National averages can hide a lot of local issues. I'm in Berlin right now, I'm told by locals that it's lost the reputation it used to have for "cheap" housing. (It's not cheap, but I'll have to take their word for it that it ever was, I've not found historical purchase prices vs. income graphs like I've seen in the UK).
Meanwhile, if you're willing to look at 115 year old places in the arse end of nowhere: https://www.immobilienscout24.de/expose/165084645?referrer=H... or https://www.immobilienscout24.de/expose/164269182?referrer=H...
New places are more expensive for various reasons. The land in Berlin can easily be as expensive as the cost of building a home on that land, because fixed supply and a lot of demand. Even if the land was free, the cheapest new build cost I've seen is more than twice the price of the more expensive of those two, but will almost certainly also make up for the full price difference (including land at Berlin prices) just in reduced energy bills before the mortgage is paid off.

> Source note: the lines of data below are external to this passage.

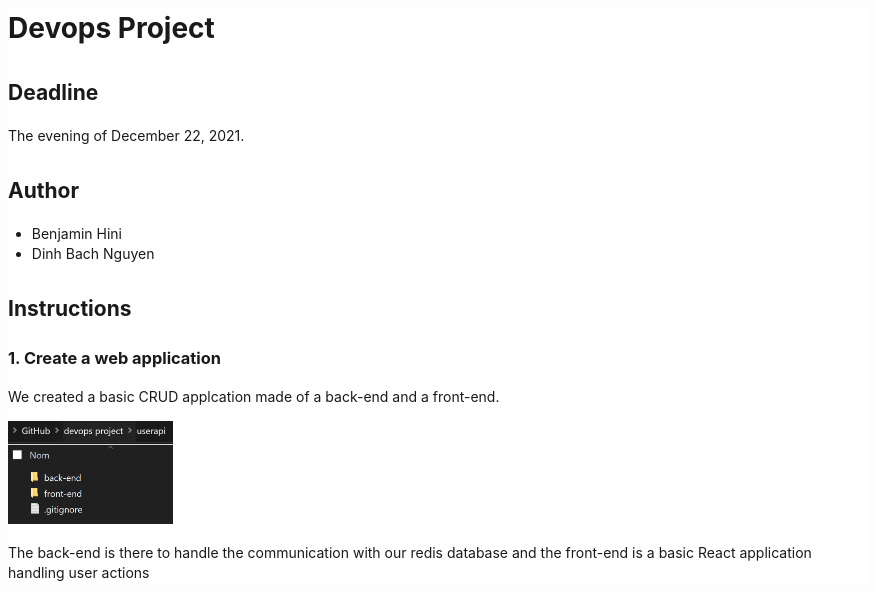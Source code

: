 #	Devops Project

## Deadline

The evening of December 22, 2021.

##	Author

- Benjamin Hini
- Dinh Bach Nguyen

##	Instructions

###	1. Create a web application

We created a basic CRUD applcation made of a back-end and a front-end.

<img src="./images/userapi_organisation.PNG" alt="userapi_organisation" style="zoom:25%;" />

The back-end is there to handle the communication with our redis database and the front-end is a basic React application handling user actions 
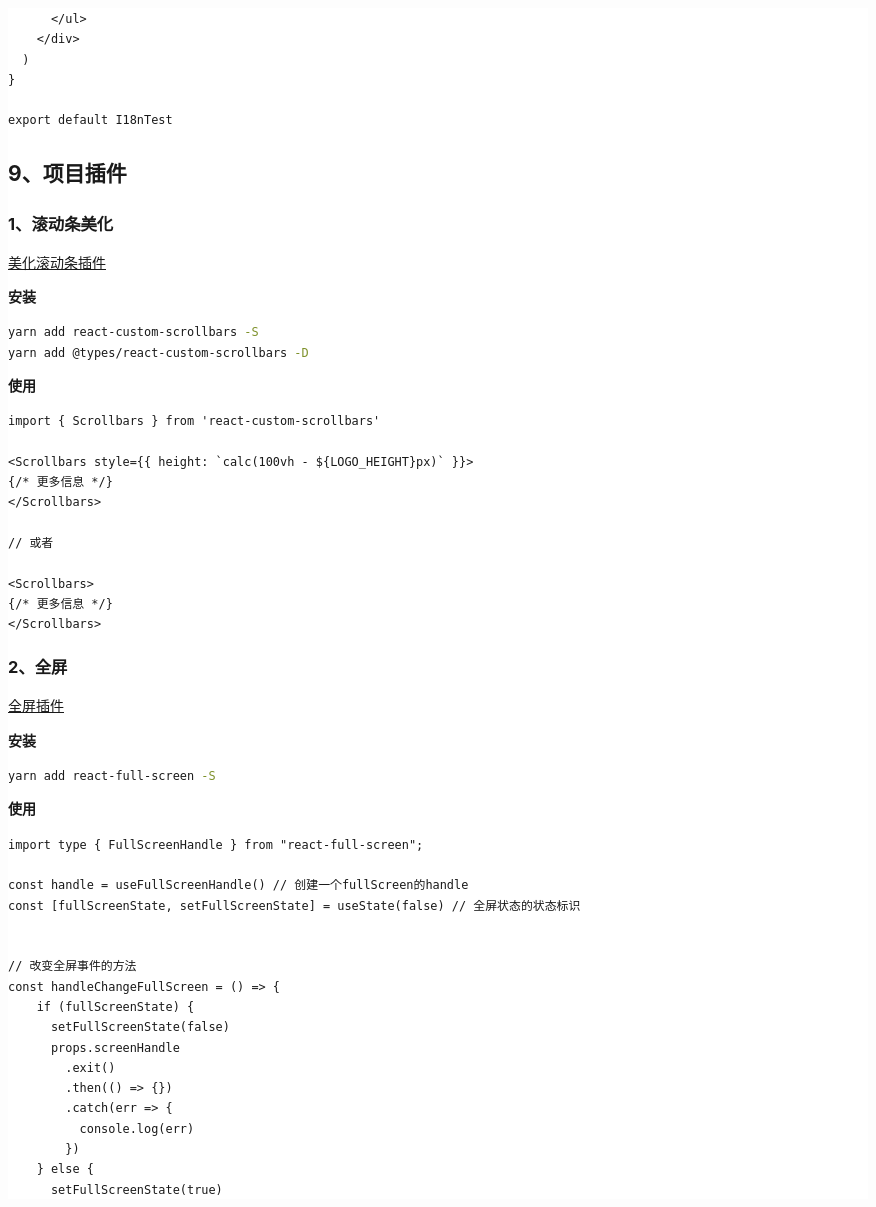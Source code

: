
 ```tsx
      </ul>
    </div>
  )
}

export default I18nTest
```

## 9、项目插件

### 1、滚动条美化

[美化滚动条插件](https://github.com/malte-wessel/react-custom-scrollbars)

**安装**

```bash
yarn add react-custom-scrollbars -S
yarn add @types/react-custom-scrollbars -D
```

**使用**

```tsx
import { Scrollbars } from 'react-custom-scrollbars'

<Scrollbars style={{ height: `calc(100vh - ${LOGO_HEIGHT}px)` }}>
{/* 更多信息 */}
</Scrollbars>

// 或者

<Scrollbars>
{/* 更多信息 */}
</Scrollbars>
```

### 2、全屏

[全屏插件](https://www.npmjs.com/package/react-full-screen)

**安装**

```bash
yarn add react-full-screen -S
```

**使用**

```tsx
import type { FullScreenHandle } from "react-full-screen";

const handle = useFullScreenHandle() // 创建一个fullScreen的handle
const [fullScreenState, setFullScreenState] = useState(false) // 全屏状态的状态标识
  

// 改变全屏事件的方法
const handleChangeFullScreen = () => {
    if (fullScreenState) {
      setFullScreenState(false)
      props.screenHandle
        .exit()
        .then(() => {})
        .catch(err => {
          console.log(err)
        })
    } else {
      setFullScreenState(true)
```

IMHO the key problems is new building is not targeted to the affordable market and easier to build areas with access to jobs of good economic income are not really open any longer. The established land markets are more expensive because literal "green field" expansion of new cities is not very common, and no longer available in quantity. The cost to build are further increased because the higher end market demands more amenities and developers almost always target the highest market available.
Note: I have a personal theory that one way China was able to perform at this it's current stage of growth, was because it was expanding a lot of first generation real estate development to new areas. It will be very interesting to see if they are able to maintain low housing costs going forward into the next couple decades.
There are dubious claims that the lower end market will be served by aged-out high end market housing and that's simply not the case. It ignores that housing stock ages out of usability - and remodeling is often more expensive to work on than the initial builds. Once you remodel them, they occupied at the high end, then they never free up or go down in rent for other portions of the market.
Not German so I can only talk about how it is going in another country:
- Massive change in the average household size: way fewer people live together now (delayed couple & family formation, divorce, etc.). If you go from 4 people per household to 2 people per household, now you need twice as many homes.
- Massive internal migration: declining population in a lot of rural areas and increasing in cities & their suburbs. So lot of empty houses and super cheap houses in Dumbfuck, Nowhere but scarce & expensive homes where people want to live.
This apparent conundrum breaks away if you consider who holds the wealth now vs. in the 60s. In the 60s-70s, there was a wealth tax in Germany. Shortly after WW2, a law was drafted to redistribute wealth: All individuals and companies whose assets remained largely intact were required to pay 50% of their net wealth (as assessed on the day of the 1948 currency reform).
This means that the working class had immense wealth and so simple jobs could support a family on a single income, buy a house, etc.
Compare that to today — the two richest families in Germany hold more wealth than the bottom 50% COMBINED.
It is no wonder that normal families cannot afford to buy property anymore; and are forced to rent. This further exacerbates the wealth gap.
Another nice statistic is the productivity VS wage VS pensions curve: https://substackcdn.com/image/fetch/$s_!KDug!,f_auto,q_auto:...
(Black line - GDP, blue line - avg comp; red line - avg pension)
In short - the productivity increased; but ordinary people are being squeezed out of the gains regardless. No wonder that everyone turns sour at some point.